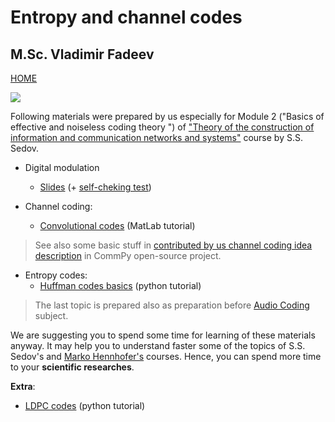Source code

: # Entropy and channel codes
## M.Sc. Vladimir Fadeev

[HOME](https://github.com/kirlf/CSP/blob/master/README.md)

![](https://ak9.picdn.net/shutterstock/videos/23772559/thumb/10.jpg)

Following materials were prepared by us especially for Module 2 ("Basics of effective and noiseless coding theory
") of ["Theory of the construction of information and communication networks and systems"](http://e.kai.ru/%D0%B3%D0%B5%D1%80%D0%BC%D0%B0%D0%BD%D0%BE-%D1%80%D0%BE%D1%81%D1%81%D0%B8%D0%B9%D1%81%D0%BA%D0%B8%D0%B9-%D0%B8%D0%BD%D1%81%D1%82%D0%B8%D1%82%D1%83%D1%82-%D0%BD%D0%BE%D0%B2%D1%8B%D1%85-%D1%82%D0%B5/) course by S.S. Sedov.

* Digital modulation
  * [Slides](https://speakerdeck.com/kirlf/linear-modulation-schemes) (+ [self-cheking test](https://github.com/kirlf/CSP/blob/master/Different/Coding_Theory/test-2-channel.pdf))

* Channel coding:
  * [Convolutional codes](https://github.com/kirlf/CSP/blob/master/FEC/Convolutional%20codes%20modeling.md) (MatLab tutorial)
> See also some basic stuff in [contributed by us channel coding idea description](https://github.com/veeresht/CommPy/tree/master/commpy/channelcoding) in CommPy open-source project.
   
* Entropy codes:
  * [Huffman codes basics](https://nbviewer.jupyter.org/format/slides/gist/kirlf/2eb242f225f9bfed4ecbfc8e1e2f5f71/Huffman%20codes.ipynb#/) (python tutorial)
  
 > The last topic is prepared also as preparation before [Audio Coding](https://www.tu-ilmenau.de/mt/lehrveranstaltungen/lehre-fuer-master-mt/audio-coding/) subject.
 
 We are suggesting you to spend some time for learning of these materials anyway. It may help you to understand faster some of the topics of S.S. Sedov's and [Marko Hennhofer's](http://www5.tu-ilmenau.de/nt/de/private_home/hennhoefer/index.html) courses. Hence, you can spend more time to your **scientific researches**. 
 
 **Extra**:
 - [LDPC codes](https://nbviewer.jupyter.org/github/kirlf/CSP/blob/master/FEC/LDPC.ipynb) (python tutorial)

Task instructions> Your answer must consist of every line in the listing that contains "https".

Your response>
[HOME](https://github.com/kirlf/CSP/blob/master/README.md)
![](https://ak9.picdn.net/shutterstock/videos/23772559/thumb/10.jpg)
  * [Slides](https://speakerdeck.com/kirlf/linear-modulation-schemes) (+ [self-cheking test](https://github.com/kirlf/CSP/blob/master/Different/Coding_Theory/test-2-channel.pdf))
  * [Convolutional codes](https://github.com/kirlf/CSP/blob/master/FEC/Convolutional%20codes%20modeling.md) (MatLab tutorial)
> See also some basic stuff in [contributed by us channel coding idea description](https://github.com/veeresht/CommPy/tree/master/commpy/channelcoding) in CommPy open-source project.
  * [Huffman codes basics](https://nbviewer.jupyter.org/format/slides/gist/kirlf/2eb242f225f9bfed4ecbfc8e1e2f5f71/Huffman%20codes.ipynb#/) (python tutorial)
 > The last topic is prepared also as preparation before [Audio Coding](https://www.tu-ilmenau.de/mt/lehrveranstaltungen/lehre-fuer-master-mt/audio-coding/) subject.
 - [LDPC codes](https://nbviewer.jupyter.org/github/kirlf/CSP/blob/master/FEC/LDPC.ipynb) (python tutorial)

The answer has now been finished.